Minggu, 17 Agustus 2014

Ancaman Disintegrasi di Pesta Kemerdekaan

Oleh: Ali Thaufan DS

“Kemerdekaan ini milik koruptor. Rakyat belum sejahtera.” Begitu statemant seorang teman saya dalam status BlackBerry Masangger (BBM). Bagi saya, tidak ada yang salah dari pernyataan di atas. Rakyat memang jauh dari kesejahteraan. Kemerdekaan NKRI hanya dimiliki oleh segelitir orang. Kemerdekaan negara ini milik Hakim yang menjual-membeli kasus; konglomerat yang memonopoli pasar; pembuat kebijakan yang memainkan undang-undang; dan elit partai yang terus menyambung garis politiknya baik dipartai dan pemerintahan. Adalah tantangan besar bagi siapapun pemimpin negara ini untuk menuntaskan kemerdekaan rakyat yang tertunda, jauh dari cita-cita kemerdekaan sesungguhnya.

Pada 17 Agustus 2014, negara ini kembali merayakan hari ulang tahunnya, kali ini yang ke-69. Rakyat bersuka ria dalam pesta perayaan kemerdekaan NKRI. Pada bulan Juni lalu pemandangan jalan penuh dengan spanduk caleg, capres dan partai. Kemudian pada bulan Juli pemandangan jalan dipenuhi dengan spanduk Ramadhan dan Idul Fitri. Kini, bulan Agustus, pemandangan jalan dihiasi dengan warna bendera merah putih. Pepohonan dihiasi dengan gemerlap lampu yang memberi cahaya indah di malam hari. Berbagai arena perlombaan digelar untuk memeriahkan HUT NKRI. Rakyat Indonesia larut dalam suka cita dan suka ria pesta perayaan kemerdekaan.

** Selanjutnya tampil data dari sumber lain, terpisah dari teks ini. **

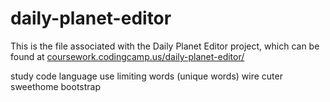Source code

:# daily-planet-editor

This is the file associated with the Daily Planet Editor project, which can be found at [coursework.codingcamp.us/daily-planet-editor/](http://coursework.codingcamp.us/daily-planet-editor/)

study code language
 use limiting words (unique words)
 wire cuter sweethome
 bootstrap 
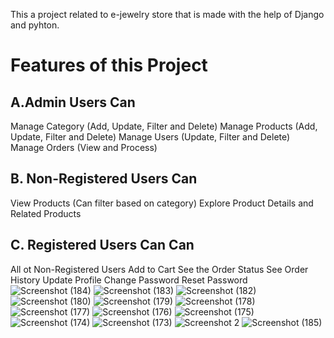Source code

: This a project related to e-jewelry store that is made with the help of Django and pyhton.    
# Features of this Project
## A.Admin Users Can
Manage Category (Add, Update, Filter and Delete)
Manage Products (Add, Update, Filter and Delete)
Manage Users (Update, Filter and Delete)
Manage Orders (View and Process)
## B. Non-Registered Users Can
View Products (Can filter based on category)
Explore Product Details and Related Products
## C. Registered Users Can Can
All ot Non-Registered Users
Add to Cart
See the Order Status
See Order History
Update Profile
Change Password
Reset Password
![Screenshot (184)](https://github.com/Arjun9465005/django-jewelry-shop/assets/146981693/5a3ac7b1-c90a-40fa-b033-270fd1850372)
![Screenshot (183)](https://github.com/Arjun9465005/django-jewelry-shop/assets/146981693/88b83d78-5ada-4afa-99f2-6492e76212bb)
![Screenshot (182)](https://github.com/Arjun9465005/django-jewelry-shop/assets/146981693/28567413-2506-4354-b412-9b6bf3dd950e)
![Screenshot (180)](https://github.com/Arjun9465005/django-jewelry-shop/assets/146981693/ae1640cb-6048-4ea5-9f5a-68b59c05943b)
![Screenshot (179)](https://github.com/Arjun9465005/django-jewelry-shop/assets/146981693/b4db0151-1059-4ede-8d38-389cad16da4f)
![Screenshot (178)](https://github.com/Arjun9465005/django-jewelry-shop/assets/146981693/0aaf3dd5-ce5e-4862-9dbc-77d16cbce8fc)
![Screenshot (177)](https://github.com/Arjun9465005/django-jewelry-shop/assets/146981693/e839d019-bd48-4e28-920c-d38fbf02d33b)
![Screenshot (176)](https://github.com/Arjun9465005/django-jewelry-shop/assets/146981693/2d913960-b1e4-41bf-a265-2931ae13f0d9)
![Screenshot (175)](https://github.com/Arjun9465005/django-jewelry-shop/assets/146981693/e6390627-91c9-4ce6-80fe-58fc70ec5682)
![Screenshot (174)](https://github.com/Arjun9465005/django-jewelry-shop/assets/146981693/5f3963f5-2e9b-4591-9306-26ca1d582e43)
![Screenshot (173)](https://github.com/Arjun9465005/django-jewelry-shop/assets/146981693/736d7c2c-bd72-4b48-acb8-a8da383428b9)
![Screenshot 2  ](https://github.com/Arjun9465005/django-jewelry-shop/assets/146981693/59071241-0a57-45e0-b6d7-391738716dd2)
![Screenshot (185)](https://github.com/Arjun9465005/django-jewelry-shop/assets/146981693/6336973f-d49a-46dc-aea6-44d8ee572e97)

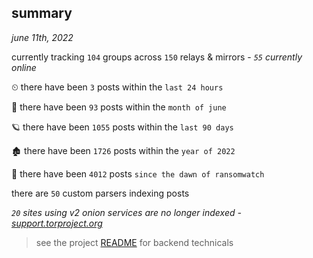 
## summary
_june 11th, 2022_

currently tracking `104` groups across `150` relays & mirrors - _`55` currently online_

⏲ there have been `3` posts within the `last 24 hours`

🦈 there have been `93` posts within the `month of june`

🪐 there have been `1055` posts within the `last 90 days`

🏚 there have been `1726` posts within the `year of 2022`

🦕 there have been `4012` posts `since the dawn of ransomwatch`

there are `50` custom parsers indexing posts

_`20` sites using v2 onion services are no longer indexed - [support.torproject.org](https://support.torproject.org/onionservices/v2-deprecation/)_

> see the project [README](https://github.com/joshhighet/ransomwatch#ransomwatch--) for backend technicals
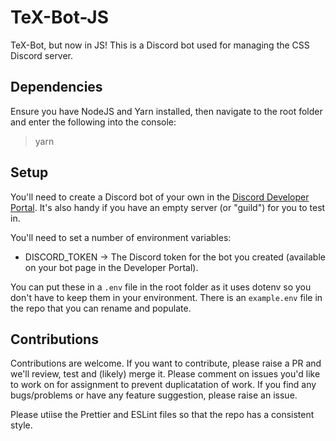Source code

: # TeX-Bot-JS

TeX-Bot, but now in JS! This is a Discord bot used for managing the CSS Discord server.

## Dependencies

Ensure you have NodeJS and Yarn installed, then navigate to the root folder and enter the following into the console:

> yarn

## Setup

You'll need to create a Discord bot of your own in the [Discord Developer Portal](https://discord.com/developers/applications). It's also handy if you have an empty server (or "guild") for you to test in.

You'll need to set a number of environment variables:

-   DISCORD_TOKEN -> The Discord token for the bot you created (available on your bot page in the Developer Portal).

You can put these in a `.env` file in the root folder as it uses dotenv so you don't have to keep them in your environment. There is an `example.env` file in the repo that you can rename and populate.

## Contributions

Contributions are welcome. If you want to contribute, please raise a PR and we'll review, test and (likely) merge it. Please comment on issues you'd like to work on for assignment to prevent duplicatation of work. If you find any bugs/problems or have any feature suggestion, please raise an issue.

Please utiise the Prettier and ESLint files so that the repo has a consistent style.

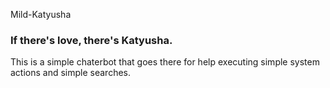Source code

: Mild-Katyusha

### If there's love, there's Katyusha.

This is a simple chaterbot that goes there for help executing simple system actions and simple searches.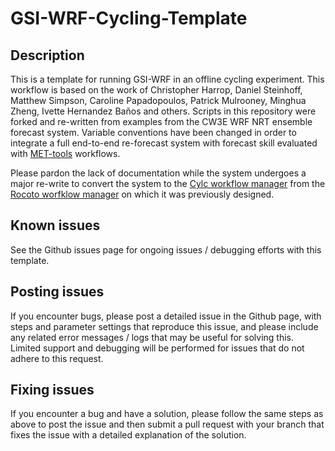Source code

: # GSI-WRF-Cycling-Template

## Description
This is a template for running GSI-WRF in an offline cycling experiment.
This workflow is based on the work of Christopher Harrop, Daniel Steinhoff, Matthew Simpson,
Caroline Papadopoulos, Patrick Mulrooney, Minghua Zheng, Ivette Hernandez Ba&ntilde;os and
others. Scripts in this repository were forked and re-written from examples from the CW3E
WRF NRT ensemble forecast system. Variable conventions have been changed in order to
integrate a full end-to-end re-forecast system with forecast skill evaluated with
[MET-tools](https://github.com/CW3E/MET-tools) workflows.

Please pardon the lack of documentation while the system undergoes a major re-write
to convert the system to the [Cylc workflow manager](https://cylc.github.io/) from the
[Rocoto worfklow manager](http://christopherwharrop.github.io/rocoto/) on which it was
previously designed.

## Known issues
See the Github issues page for ongoing issues / debugging efforts with this template.

## Posting issues
If you encounter bugs, please post a detailed issue in the Github page, with steps and parameter
settings that reproduce this issue, and please include any related error messages / logs that
may be useful for solving this.  Limited support and debugging will be performed for issues that do
not adhere to this request.

## Fixing issues
If you encounter a bug and have a solution, please follow the same steps as above to post the issue
and then submit a pull request with your branch that fixes the issue with a detailed explanation of
the solution.
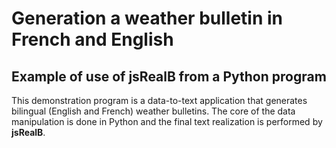 # Generation a weather bulletin in French and English
## Example of use of jsRealB from a Python program

This demonstration program is a data-to-text application that generates bilingual (English and French) weather bulletins. The core of the data manipulation is done in Python and the final text realization is performed by **jsRealB**.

Tetapi, kemeriahan HUT NKRI kali ini dihiasi pula dengan sebuah suasana ketegangan, ketegangan politik. Pasca pemilihan presiden 9 Juli lalu, harus disadari masih banyak “pesakitan” berkelanjutan. Fanatisme terhadap capres terlanjur menggurita dibenak pendukungnya. Hal ini kemudian diperparah oleh sikap para petinggi partai pendukung capres yang terkadang menyulut api permusuhan. Ditambah lagi kubu capres yang kalah menggugat hasil pilpres di Mahkamah Konstitusi MK. Suasana ketegangan politik ini menodai suka ria pesta perayaan kemerdekaan. Sungguh sebuah pesta demokrasi (pemilu) yang seharusnya tidak menghasilkan suasana yang merusak pesta kemerdekaan. Suasana ketengan politik ini begitu menjenuhkan. Surat kabar, televisi, media online larut memberitakannya.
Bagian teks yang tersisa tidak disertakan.